Evidence for C-H cleavage by an iron-superoxide complex in the glycol cleavage reaction catalyzed by myo-inositol oxygenase.
Journal
  Proceedings of the National Academy of Sciences of the United States of America.
Citation
  Proc Natl Acad Sci U S A. 103(16):6130-5
Publication date
  2006 Apr 18
Authors
  Xing G
Diao Y
Hoffart LM
Barr EW
Prabhu KS
Arner RJ
Reddy CC
Krebs C
Bollinger JM
Investigators
  J. Martin Bollinger
Carsten Krebs
C. Channa Reddy
MeSH headings
  Electron Spin Resonance Spectroscopy
Inositol Oxygenase
Superoxides
MeSH qualifiers
  chemistry
Abstract
  myo-Inositol oxygenase (MIOX) activates O2 at a mixed-valent nonheme diiron(II/III) cluster to effect oxidation of its cyclohexan-(1,2,3,4,5,6-hexa)-ol substrate [myo-inositol (MI)] by four electrons to d-glucuronate.
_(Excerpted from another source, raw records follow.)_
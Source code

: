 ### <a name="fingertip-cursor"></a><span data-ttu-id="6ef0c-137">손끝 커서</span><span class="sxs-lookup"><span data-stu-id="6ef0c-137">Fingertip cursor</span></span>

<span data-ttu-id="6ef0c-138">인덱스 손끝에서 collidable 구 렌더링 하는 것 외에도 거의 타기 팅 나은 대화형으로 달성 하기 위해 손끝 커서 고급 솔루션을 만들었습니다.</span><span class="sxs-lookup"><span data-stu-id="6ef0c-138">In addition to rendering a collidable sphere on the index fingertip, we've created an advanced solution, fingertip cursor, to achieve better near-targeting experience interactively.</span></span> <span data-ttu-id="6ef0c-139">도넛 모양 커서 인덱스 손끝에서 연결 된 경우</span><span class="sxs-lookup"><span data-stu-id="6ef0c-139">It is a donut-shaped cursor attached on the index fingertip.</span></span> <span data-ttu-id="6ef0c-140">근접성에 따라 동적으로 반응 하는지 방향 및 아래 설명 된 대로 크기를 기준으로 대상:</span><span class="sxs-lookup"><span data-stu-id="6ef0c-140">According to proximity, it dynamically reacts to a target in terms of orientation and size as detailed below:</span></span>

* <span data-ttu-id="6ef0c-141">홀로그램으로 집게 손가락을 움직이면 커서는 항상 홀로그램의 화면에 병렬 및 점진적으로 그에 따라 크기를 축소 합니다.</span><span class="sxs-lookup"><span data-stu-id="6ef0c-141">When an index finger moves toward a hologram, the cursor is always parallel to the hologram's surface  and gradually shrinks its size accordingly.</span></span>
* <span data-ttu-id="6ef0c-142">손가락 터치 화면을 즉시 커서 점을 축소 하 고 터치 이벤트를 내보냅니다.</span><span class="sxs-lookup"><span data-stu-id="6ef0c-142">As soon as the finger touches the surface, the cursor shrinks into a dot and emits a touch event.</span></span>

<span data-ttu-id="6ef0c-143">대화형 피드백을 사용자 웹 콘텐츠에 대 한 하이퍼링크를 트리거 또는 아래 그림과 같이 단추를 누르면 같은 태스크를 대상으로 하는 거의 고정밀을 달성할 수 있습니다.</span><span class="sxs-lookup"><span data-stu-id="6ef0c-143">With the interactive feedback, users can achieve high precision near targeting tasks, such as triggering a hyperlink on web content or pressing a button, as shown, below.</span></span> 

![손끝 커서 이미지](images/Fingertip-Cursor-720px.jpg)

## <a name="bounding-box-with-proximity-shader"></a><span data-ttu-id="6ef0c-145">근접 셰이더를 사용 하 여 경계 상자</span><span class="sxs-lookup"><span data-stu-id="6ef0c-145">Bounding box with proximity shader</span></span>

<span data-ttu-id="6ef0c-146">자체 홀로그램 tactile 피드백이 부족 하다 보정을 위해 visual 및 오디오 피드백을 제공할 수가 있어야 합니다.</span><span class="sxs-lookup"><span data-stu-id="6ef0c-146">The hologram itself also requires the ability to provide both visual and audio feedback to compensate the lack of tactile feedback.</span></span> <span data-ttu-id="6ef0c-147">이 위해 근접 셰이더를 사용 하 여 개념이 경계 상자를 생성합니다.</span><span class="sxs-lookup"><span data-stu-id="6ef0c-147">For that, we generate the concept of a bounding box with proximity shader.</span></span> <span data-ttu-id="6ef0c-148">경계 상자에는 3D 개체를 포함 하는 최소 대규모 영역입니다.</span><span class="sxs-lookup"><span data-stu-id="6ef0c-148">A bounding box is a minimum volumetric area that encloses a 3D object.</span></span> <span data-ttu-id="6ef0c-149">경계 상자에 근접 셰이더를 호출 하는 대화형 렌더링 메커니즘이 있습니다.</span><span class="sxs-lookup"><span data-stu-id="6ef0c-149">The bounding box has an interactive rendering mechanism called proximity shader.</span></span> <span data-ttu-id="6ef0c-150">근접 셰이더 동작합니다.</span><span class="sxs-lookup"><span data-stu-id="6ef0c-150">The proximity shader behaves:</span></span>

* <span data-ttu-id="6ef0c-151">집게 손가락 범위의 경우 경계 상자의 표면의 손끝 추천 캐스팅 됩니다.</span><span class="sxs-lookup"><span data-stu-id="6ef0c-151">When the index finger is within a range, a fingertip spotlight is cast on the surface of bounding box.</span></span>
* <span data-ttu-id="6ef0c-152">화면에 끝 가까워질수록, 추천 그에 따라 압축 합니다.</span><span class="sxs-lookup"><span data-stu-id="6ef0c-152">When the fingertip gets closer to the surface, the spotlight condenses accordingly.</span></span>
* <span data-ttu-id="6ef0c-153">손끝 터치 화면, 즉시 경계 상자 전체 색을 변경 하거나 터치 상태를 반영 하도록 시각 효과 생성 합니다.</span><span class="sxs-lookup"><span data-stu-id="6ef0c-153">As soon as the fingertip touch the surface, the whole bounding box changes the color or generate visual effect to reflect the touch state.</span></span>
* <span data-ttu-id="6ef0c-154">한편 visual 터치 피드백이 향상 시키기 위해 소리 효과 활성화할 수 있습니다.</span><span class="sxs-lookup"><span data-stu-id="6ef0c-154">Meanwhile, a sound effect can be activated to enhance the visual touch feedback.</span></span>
Abstraction of hydrogen from C1 by a formally (superoxo)diiron(III/III) intermediate was previously proposed. Use of deuterium-labeled substrate, 1,2,3,4,5,6-[2H]6-MI (D6-MI), has now permitted initial characterization of the C-H-cleaving intermediate. The MIOX.1,2,3,4,5,6-[2H]6-MI complex reacts rapidly and reversibly with O2 to form an intermediate, G, with a g = (2.05, 1.98, 1.90) EPR signal. The rhombic g-tensor and observed hyperfine coupling to 57Fe are rationalized in terms of a (superoxo)diiron(III/III) structure with coordination of the superoxide to a single iron. G decays to H, the intermediate previously detected in the reaction with unlabeled substrate. This step is associated with a kinetic isotope effect of > or =5, showing that the superoxide-level complex does indeed cleave a C-H(D) bond of MI.